Restricted Stock Unit Awards
Restricted Stock Unit, or RSU, awards may be granted under the Amended 2013 Plan pursuant to RSU award agreements. An RSU may be settled by the delivery of shares of our common stock, in cash, in a combination of cash and stock, or in any other form of consideration determined by the Plan Administrator and set forth in the RSU award agreement. Subject to certain minimum vesting requirements (see “Minimum Vesting Requirements” above), RSUs may be subject to vesting in accordance with a vesting schedule to be determined by the Plan Administrator, which may include performance-based conditions. Subject to the terms of the RSU award agreement, dividend equivalents generally may be credited in respect of shares of our common stock covered by an RSU, provided that any additional shares credited by reason of such dividend equivalents will be subject to all of the same terms and conditions of the underlying RSU. The treatment of a RSU upon termination of a participant’s continuous service will be determined by the Plan Administrator and set forth in the RSU award agreement.
Performance Compensation Awards
The Amended 2013 Plan allows us to grant performance compensation awards, which are awards denominated in shares of our common stock, cash or a combination thereof, which are earned during a specified performance period subject to the attainment of performance criteria.
Subject to certain minimum vesting requirements (see “Minimum Vesting Requirements” above), vesting of performance compensation awards may be subject to a requirement of continuous service and/or the satisfaction of one or more performance goals. The performance goals may vary from participant to participant, group to group, and period to period. Performance goals may be weighted for different factors and measures. The length of any performance period, the performance goals to be achieved during the performance period, and the measure of whether and to what degree such performance goals have been attained will be determined by the Plan Administrator.
Performance goals under the Amended 2013 Plan will be based on any one or more of the following performance criteria: (a) net earnings or net income (before or after taxes); (b) basic or diluted earnings per share (before or after taxes); (c) net revenue or net revenue growth; (d) gross revenue; (e) gross profit or gross profit growth; (f) net operating profit (before or after taxes); (g) return on assets, capital, invested capital, equity, or sales; (h) cash flow (including, but not limited to, operating cash flow, free cash flow, and cash flow return on capital); (i) earnings before or after taxes, interest, depreciation and/or amortization; (j) gross or operating margins; (k) improvements in capital structure; (l) budget and expense management; (m) productivity ratios; (n) economic value added or other value added measurements; (o) share price (including, but not limited to, stock price growth measures and total stockholder return); (p) expense targets; (q) margins; (r) operating efficiency; (s) working capital targets; (t) enterprise value; (u) safety record; (v) regulatory milestones; (w) scientific milestones; (x) customer acquisition; (y) completion of partnering agreement; (z) workforce retention; (aa) completion of acquisitions or business expansion; and (bb) individual business objectives.
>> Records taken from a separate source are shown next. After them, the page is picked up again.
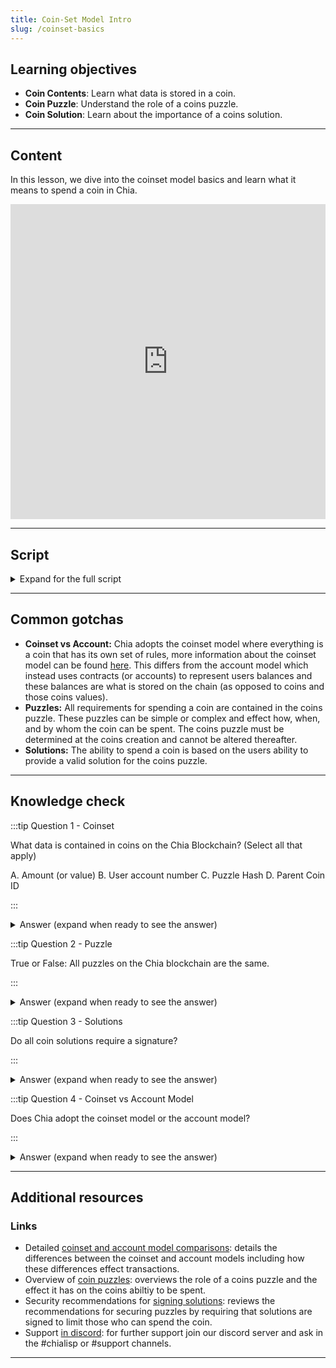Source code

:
 ```yaml
---
title: Coin-Set Model Intro
slug: /coinset-basics
---
```


## Learning objectives
- **Coin Contents**: Learn what data is stored in a coin.
- **Coin Puzzle**: Understand the role of a coins puzzle.
- **Coin Solution**: Learn about the importance of a coins solution.

---

## Content
In this lesson, we dive into the coinset model basics and learn what it means to spend a coin in Chia.

<div class="videoWrapper">
<iframe width="100%" height="504" src="https://www.youtube.com/embed/-axXmWEor-Q" frameborder="0" allowfullscreen="allowfullscreen"></iframe>
</div>

---

## Script
<details>

<summary> Expand for the full script </summary>

00:00  
Chia uses the "coinset model" to keep track of the blockchain's state. 

00:10
In this model, every transaction is represented by a "coin" that contains a value, the rules by which the coin can be spent, and signature authorizing the spend. 

00:20
What this means is that a "coin" can have any value (in mojo) and as long as the rules are satisfied, anyone can spend the coin. 

00:30
There are no accounts represented in the system.

When a coin is created, the value is locked away in that coin and is inaccessible until the coin is spent, 

00:40
at which point new coins will be created with values equal to the original.

For example, if I want to send 1 XCH to someone else, 

00:50
I will create a coin with a value of 1 XCH (or 1 trillion mojos), and set the conditions of the coin to only allow the coin to be spent if given the signature of the other person. 

01:00
This in effect "sends" the coin to the other person, because they now control what happens to it. When they want to spend the coin, they provide the correct signature, and a new coin is created, 

01:10
with a value of 1 XCH, itself containing it's own rules of how it can be spent.

In this way, each coin is only ever used once. 

01:20
Once it has been spent, it creates a new coin. In Chia, we call the set of conditions needed to unlock the coin the 'puzzle', and the provided data to unlock the coin is the 'solution'.

01:30
The coin is represented in the chain as a hash of three attributes, the parent coin ID, (or the ID of the previous coin that created this new one), 

01:40
the hash of the puzzle that contains the conditions, and the value of the coin.

01:50
</details>

---

## Common gotchas

- **Coinset vs Account:** Chia adopts the coinset model where everything is a coin that has its own set of rules, more information about the coinset model can be found [here](https://docs.chia.net/coin-set-vs-account/). This differs from the account model which instead uses contracts (or accounts) to represent users balances and these balances are what is stored on the chain (as opposed to coins and those coins values).  
- **Puzzles:** All requirements for spending a coin are contained in the coins puzzle. These puzzles can be simple or complex and effect how, when, and by whom the coin can be spent. The coins puzzle must be determined at the coins creation and cannot be altered thereafter.  
- **Solutions:** The ability to spend a coin is based on the users ability to provide a valid solution for the coins puzzle.  

---

## Knowledge check

:::tip Question 1 - Coinset

What data is contained in coins on the Chia Blockchain? (Select all that apply)

A. Amount (or value)
B. User account number
C. Puzzle Hash
D. Parent Coin ID

:::

<details>

<summary> Answer (expand when ready to see the answer)  </summary>

A. Amount (or value)
C. Puzzle Hash
D. Parent Coin ID

</details>

:::tip Question 2 - Puzzle

True or False: All puzzles on the Chia blockchain are the same.

:::

<details>

<summary> Answer (expand when ready to see the answer)  </summary>

False, while coin puzzles might be similar (such as the standard transaction) the parameters in puzzles vary greatly (who can spend the coin, how it can be spent, other special rules).

</details>

:::tip Question 3 - Solutions

Do all coin solutions require a signature?

:::

<details>

<summary> Answer (expand when ready to see the answer) </summary>

No, it is possible to create coins that do not require any signature or other spender validation (anyone can spend coins) or to even lock coins using non-signature restrictions (such as password protected coins).

</details>

:::tip Question 4 - Coinset vs Account Model

Does Chia adopt the coinset model or the account model?

:::

<details>

<summary> Answer (expand when ready to see the answer) </summary>

The coinset model.

</details>

---

## Additional resources

### Links

- Detailed [coinset and account model comparisons](https://docs.chia.net/coin-set-vs-account/): details the differences between the coinset and account models including how these differences effect transactions.
- Overview of [coin puzzles](https://docs.chia.net/coin-set-intro/#puzzles): overviews the role of a coins puzzle and the effect it has on the coins abiltiy to be spent.  
- Security recommendations for [signing solutions](https://docs.chia.net/coin-set-security/#signing): reviews the recommendations for securing puzzles by requiring that solutions are signed to limit those who can spend the coin.  
- Support [in discord](https://discord.gg/chia): for further support join our discord server and ask in the #chialisp or #support channels.  

---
Performance goals may be based on a Biocept, Inc. or affiliate-wide basis, with respect to one or more business units, divisions, or our operational units or an affiliate or any combination thereof, and in either absolute terms or relative to the performance of one or more comparable companies or the performance of one or more relevant indices. Our compensation committee or other authorized committee or the Plan Administrator is authorized to make appropriate adjustments in the method of calculating the attainment of performance goals for a performance period based on the following events: (a) asset write-downs; (b) litigation or claim judgments or settlements; (c) the effect of changes in tax laws, accounting principles, or other laws or regulatory rules affecting reported results; (d) any reorganization and restructuring programs; (e) extraordinary nonrecurring items as described in Accounting Principles Board Opinion No. 30 (or any successor or pronouncement thereto) and/or in management’s discussion and analysis of financial condition and results of operations appearing in our annual report to stockholders for the applicable year; (f) acquisitions or divestitures; (g) any other specific unusual or nonrecurring events, or objectively determinable category thereof; (h) foreign exchange gains and losses; and (i) a change in our fiscal year.
Transferability
Awards granted under the Amended 2013 Plan generally may not be transferred in any manner other than by will or by the laws of descent and distribution and awards generally may not be transferred if the participant is to receive consideration in connection with the transfer. Stock options may be transferred in the limited circumstances described above under the section entitled “Stock Options.”
Clawback Policy
The Amended 2013 Plan provides that rights, payments and benefits with respect to an award granted under the Amended 2013 Plan will be subject to reduction, cancellation forfeiture or recoupment in recovery under any law, government regulation or listing requirement as well as any clawback policy that we adopt pursuant to such laws, regulations or requirements.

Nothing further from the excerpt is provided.